START Extracted entries
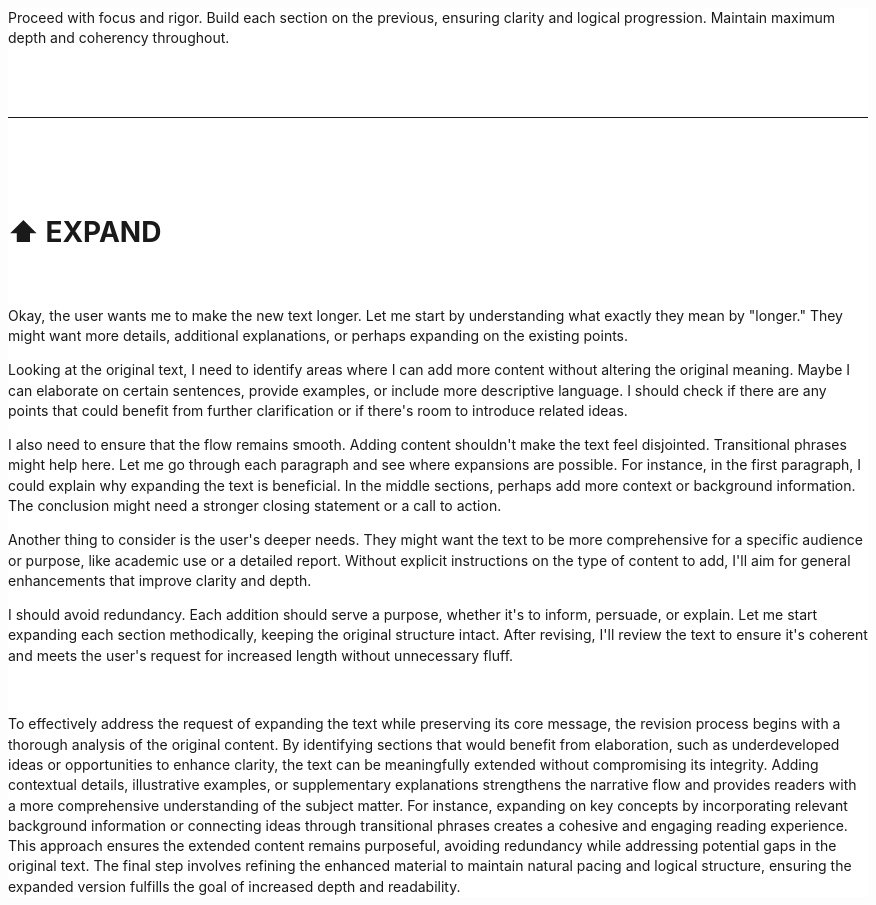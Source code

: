 Proceed with focus and rigor. Build each section on the previous, ensuring clarity and logical progression. Maintain maximum depth and coherency throughout.

<br>

<br>

* * *

<br>

<br>

# ⬆️ EXPAND

<think> 

Okay, the user wants me to make the new text longer. Let me start by understanding what exactly they mean by "longer." They might want more details, additional explanations, or perhaps expanding on the existing points.

Looking at the original text, I need to identify areas where I can add more content without altering the original meaning. Maybe I can elaborate on certain sentences, provide examples, or include more descriptive language. I should check if there are any points that could benefit from further clarification or if there's room to introduce related ideas.

I also need to ensure that the flow remains smooth. Adding content shouldn't make the text feel disjointed. Transitional phrases might help here. Let me go through each paragraph and see where expansions are possible. For instance, in the first paragraph, I could explain why expanding the text is beneficial. In the middle sections, perhaps add more context or background information. The conclusion might need a stronger closing statement or a call to action.

Another thing to consider is the user's deeper needs. They might want the text to be more comprehensive for a specific audience or purpose, like academic use or a detailed report. Without explicit instructions on the type of content to add, I'll aim for general enhancements that improve clarity and depth.

I should avoid redundancy. Each addition should serve a purpose, whether it's to inform, persuade, or explain. Let me start expanding each section methodically, keeping the original structure intact. After revising, I'll review the text to ensure it's coherent and meets the user's request for increased length without unnecessary fluff. </think>

<br>

To effectively address the request of expanding the text while preserving its core message, the revision process begins with a thorough analysis of the original content. By identifying sections that would benefit from elaboration, such as underdeveloped ideas or opportunities to enhance clarity, the text can be meaningfully extended without compromising its integrity. Adding contextual details, illustrative examples, or supplementary explanations strengthens the narrative flow and provides readers with a more comprehensive understanding of the subject matter. For instance, expanding on key concepts by incorporating relevant background information or connecting ideas through transitional phrases creates a cohesive and engaging reading experience. This approach ensures the extended content remains purposeful, avoiding redundancy while addressing potential gaps in the original text. The final step involves refining the enhanced material to maintain natural pacing and logical structure, ensuring the expanded version fulfills the goal of increased depth and readability.
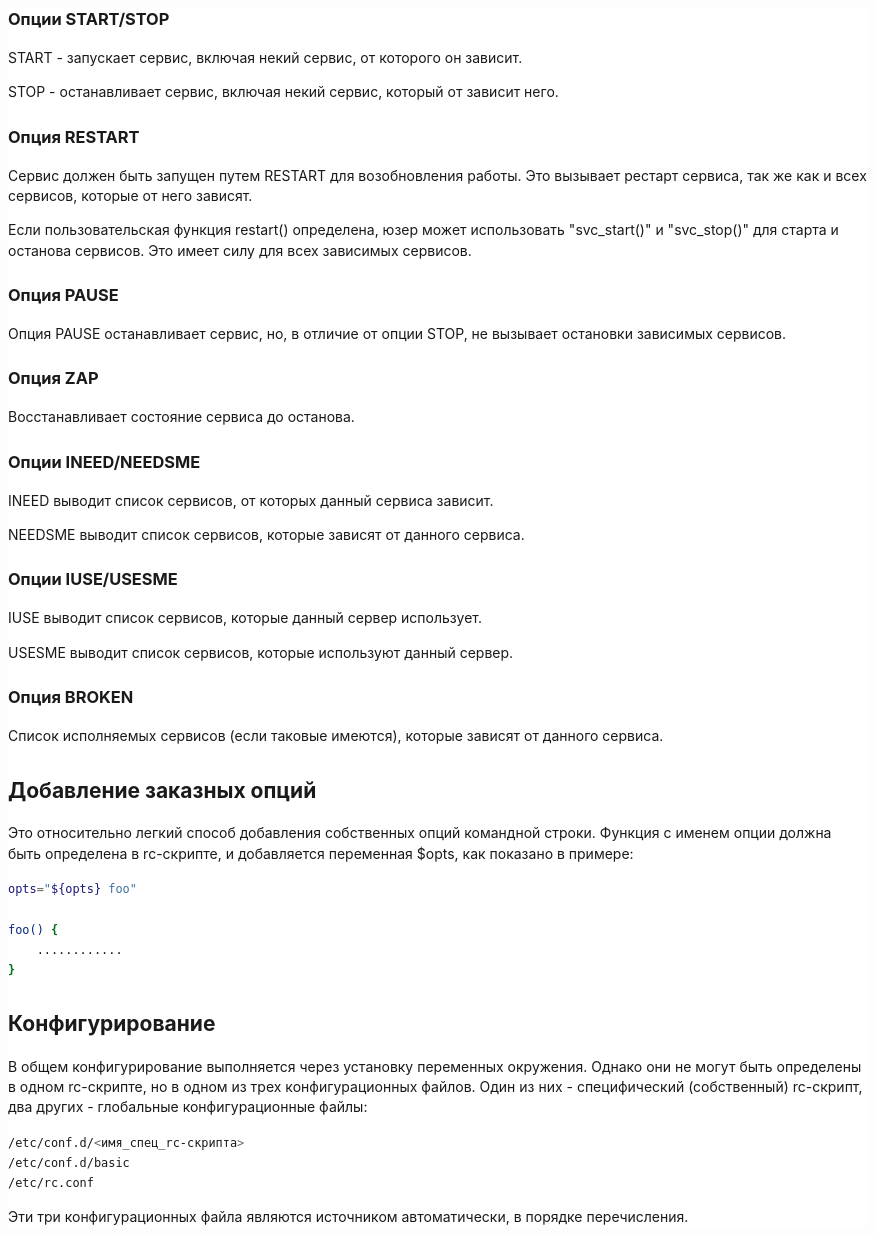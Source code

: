 ### Опции START/STOP
START - запускает сервис, включая некий сервис, от которого он зависит.

STOP - останавливает сервис, включая некий сервис, который от зависит него.

### Опция RESTART
Сервис должен быть запущен путем RESTART для возобновления работы. Это вызывает рестарт сервиса, так же как и всех сервисов, которые от него зависят.

Если пользовательская функция restart() определена, юзер может использовать "svc_start()" и "svc_stop()" для старта и останова сервисов. Это имеет силу для всех зависимых сервисов.

### Опция PAUSE
Опция PAUSE останавливает сервис, но, в отличие от опции STOP, не вызывает остановки зависимых сервисов.

### Опция ZAP
Восстанавливает состояние сервиса до останова.

### Опции INEED/NEEDSME
INEED выводит список сервисов, от которых данный сервиса зависит.

NEEDSME выводит список сервисов, которые зависят от данного сервиса.

### Опции IUSE/USESME
IUSE выводит список сервисов, которые данный сервер использует.

USESME выводит список сервисов, которые используют данный сервер.

### Опция BROKEN
Список исполняемых сервисов (если таковые имеются), которые зависят от данного сервиса.

## Добавление заказных опций
Это относительно легкий способ добавления собственных опций командной строки. Функция с именем опции должна быть определена в rc-скрипте, и добавляется переменная $opts, как показано в примере:
```bash
opts="${opts} foo"
 
foo() {
    ............
}
```
## Конфигурирование
В общем конфигурирование выполняется через установку переменных окружения. Однако они не могут быть определены в одном rc-скрипте, но в одном из трех конфигурационных файлов. Один из них - специфический (собственный) rc-скрипт, два других - глобальные конфигурационные файлы:
```bash
/etc/conf.d/<имя_спец_rc-скрипта>
/etc/conf.d/basic
/etc/rc.conf
```
Эти три конфигурационных файла являются источником автоматически, в порядке перечисления.
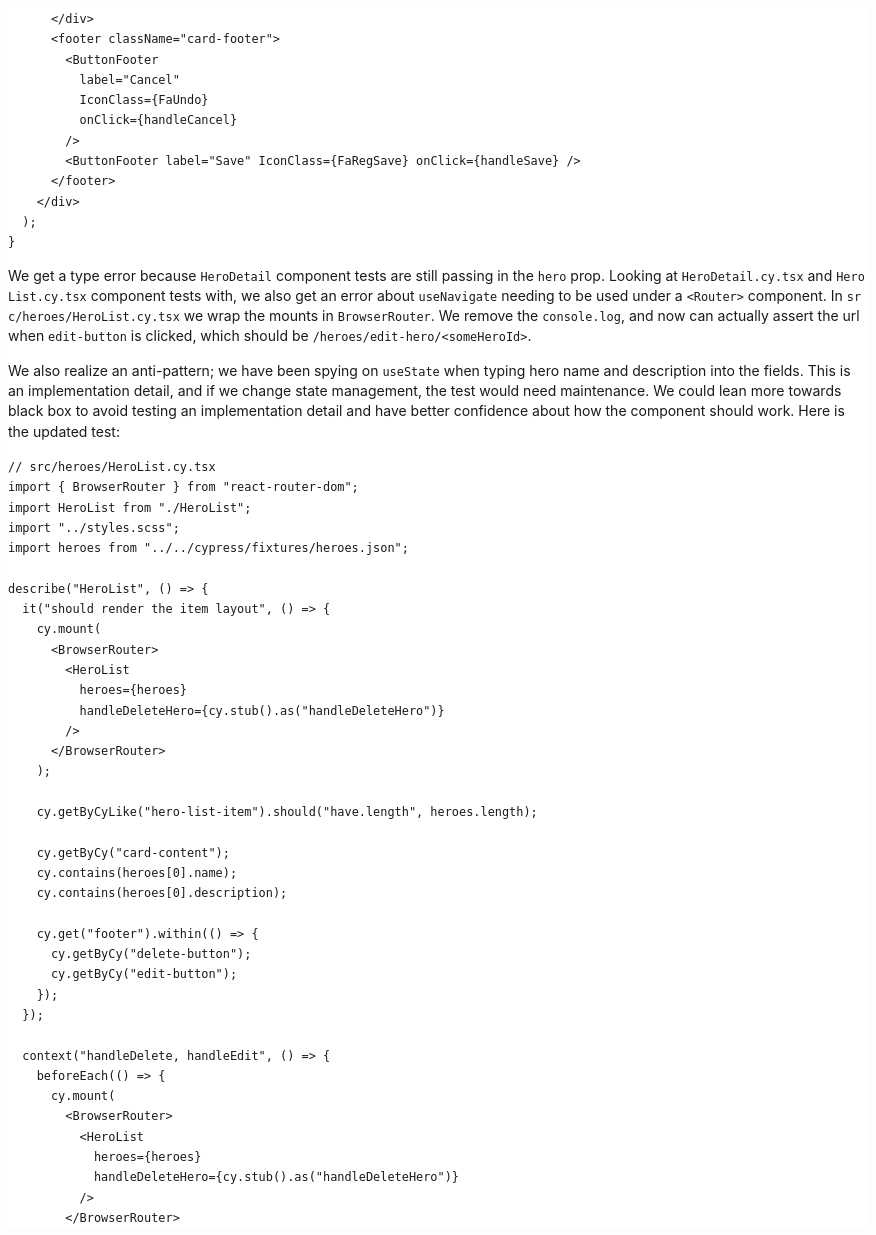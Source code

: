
 ```tsx
      </div>
      <footer className="card-footer">
        <ButtonFooter
          label="Cancel"
          IconClass={FaUndo}
          onClick={handleCancel}
        />
        <ButtonFooter label="Save" IconClass={FaRegSave} onClick={handleSave} />
      </footer>
    </div>
  );
}
```

We get a type error because `HeroDetail` component tests are still passing in the `hero` prop. Looking at `HeroDetail.cy.tsx` and `HeroList.cy.tsx` component tests with, we also get an error about `useNavigate` needing to be used under a `<Router>` component. In `src/heroes/HeroList.cy.tsx` we wrap the mounts in `BrowserRouter`. We remove the `console.log`, and now can actually assert the url when `edit-button` is clicked, which should be `/heroes/edit-hero/<someHeroId>`.

We also realize an anti-pattern; we have been spying on `useState` when typing hero name and description into the fields. This is an implementation detail, and if we change state management, the test would need maintenance. We could lean more towards black box to avoid testing an implementation detail and have better confidence about how the component should work. Here is the updated test:

```tsx
// src/heroes/HeroList.cy.tsx
import { BrowserRouter } from "react-router-dom";
import HeroList from "./HeroList";
import "../styles.scss";
import heroes from "../../cypress/fixtures/heroes.json";

describe("HeroList", () => {
  it("should render the item layout", () => {
    cy.mount(
      <BrowserRouter>
        <HeroList
          heroes={heroes}
          handleDeleteHero={cy.stub().as("handleDeleteHero")}
        />
      </BrowserRouter>
    );

    cy.getByCyLike("hero-list-item").should("have.length", heroes.length);

    cy.getByCy("card-content");
    cy.contains(heroes[0].name);
    cy.contains(heroes[0].description);

    cy.get("footer").within(() => {
      cy.getByCy("delete-button");
      cy.getByCy("edit-button");
    });
  });

  context("handleDelete, handleEdit", () => {
    beforeEach(() => {
      cy.mount(
        <BrowserRouter>
          <HeroList
            heroes={heroes}
            handleDeleteHero={cy.stub().as("handleDeleteHero")}
          />
        </BrowserRouter>
```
END Extracted entries
[Aim of the exercise]:
Reproduce only the lines running from the beginning of the entries above to the line holding "Okay, the user", inclusive. Pictures stay out of the copy.

[Written solution]:
Source code

: Proceed with focus and rigor. Build each section on the previous, ensuring clarity and logical progression. Maintain maximum depth and coherency throughout.

<br>

<br>

* * *

<br>

<br>

# ⬆️ EXPAND

<think> 

Okay, the user wants me to make the new text longer. Let me start by understanding what exactly they mean by "longer." They might want more details, additional explanations, or perhaps expanding on the existing points.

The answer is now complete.